Les enfants devraient suivre l'école de huit à douze ans ; à cet âge, s'ils voulaient cesser leurs études, ils seraient examinés par la réunion des délégués cantonaux qui aurait le droit de les retenir, pour insuffisance d'instruction, pendant une année de plus. Si cette année ne leur suffisait pas encore, ce serait malheureux pour eux, mais il serait illusoire de chercher à former quand même des intelligences rebelles à toute culture.
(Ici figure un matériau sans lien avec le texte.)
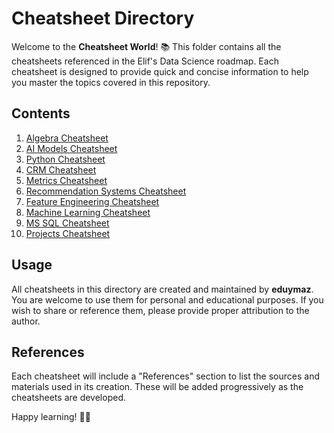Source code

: # Cheatsheet Directory

Welcome to the **Cheatsheet World**! 📚 This folder contains all the cheatsheets referenced in the Elif's Data Science roadmap. Each cheatsheet is designed to provide quick and concise information to help you master the topics covered in this repository.

## Contents

1. [Algebra Cheatsheet](algebra-cheatsheet.md)
2. [AI Models Cheatsheet](ai-models-cheatsheet.md)
3. [Python Cheatsheet](python-cheatsheet.md)
4. [CRM Cheatsheet](crm-cheatsheet.md)
5. [Metrics Cheatsheet](metrics-cheatsheet.md)
6. [Recommendation Systems Cheatsheet](recommendation-systems-cheatsheet.md)
7. [Feature Engineering Cheatsheet](feature-engineering-cheatsheet.md)
8. [Machine Learning Cheatsheet](machine-learning-cheatsheet.md)
9. [MS SQL Cheatsheet](ms-sql-cheatsheet.md)
10. [Projects Cheatsheet](projects-cheatsheet.md)

## Usage

All cheatsheets in this directory are created and maintained by **eduymaz**. You are welcome to use them for personal and educational purposes. If you wish to share or reference them, please provide proper attribution to the author.

## References

Each cheatsheet will include a "References" section to list the sources and materials used in its creation. These will be added progressively as the cheatsheets are developed.

Happy learning! 🚴‍♀️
Les pères et mères sentant leur responsabilité personnelle engagée dans les soins à donner à l'éducation de leurs enfants, sauraient bien prendre toutes les mesures nécessaires pour empêcher la pratique de l'école buissonnière, et l'on verrait cesser ce spectacle écœurant d'enfants qui passent leur vie sur la voie publique où leur sécurité est menacée et où ils recueillent généralement des enseignements pernicieux.
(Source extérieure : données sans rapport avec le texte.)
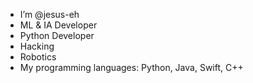 - I’m @jesus-eh
- ML & IA Developer
- Python Developer
- Hacking
- Robotics
- My programming languages: Python, Java, Swift, C++

<!---
jesus-eh/jesus-eh is a ✨ special ✨ repository because its `README.md` (this file) appears on your GitHub profile.
You can click the Preview link to take a look at your changes.
--->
Restent les enfants élevés à domicile ou, plus généralement, en dehors des écoles officiellement reconnues. Ils seraient pour ordre, portés aux listes d'élèves de l'école la plus voisine du domicile paternel. L'état de leurs connaissances serait constaté annuellement par un examen que leur ferait subir la réunion des délégués cantonaux. Si ceux-ci appréciaient que la vigilance du père doit être incriminée, il serait, après un rapport spécial, traduit directement devant le juge de paix.

S'il se trouvait des parents assez coupables pour négliger absolument de faire inscrire dans une école leur enfant âgé de plus de huit ans, les peines qui leur seraient applicables seraient d'emblée plus sévères. Un avertissement de l'inspecteur primaire les mettrait en demeure

de faire opérer cette inscription, faute de quoi ils seraient, eux aussi, déférés au juge de paix du canton qui prononcerait contre eux le maximum de l'amende et ordonnerait l'inscription d'office de l'enfant à l'école publique de sa commune.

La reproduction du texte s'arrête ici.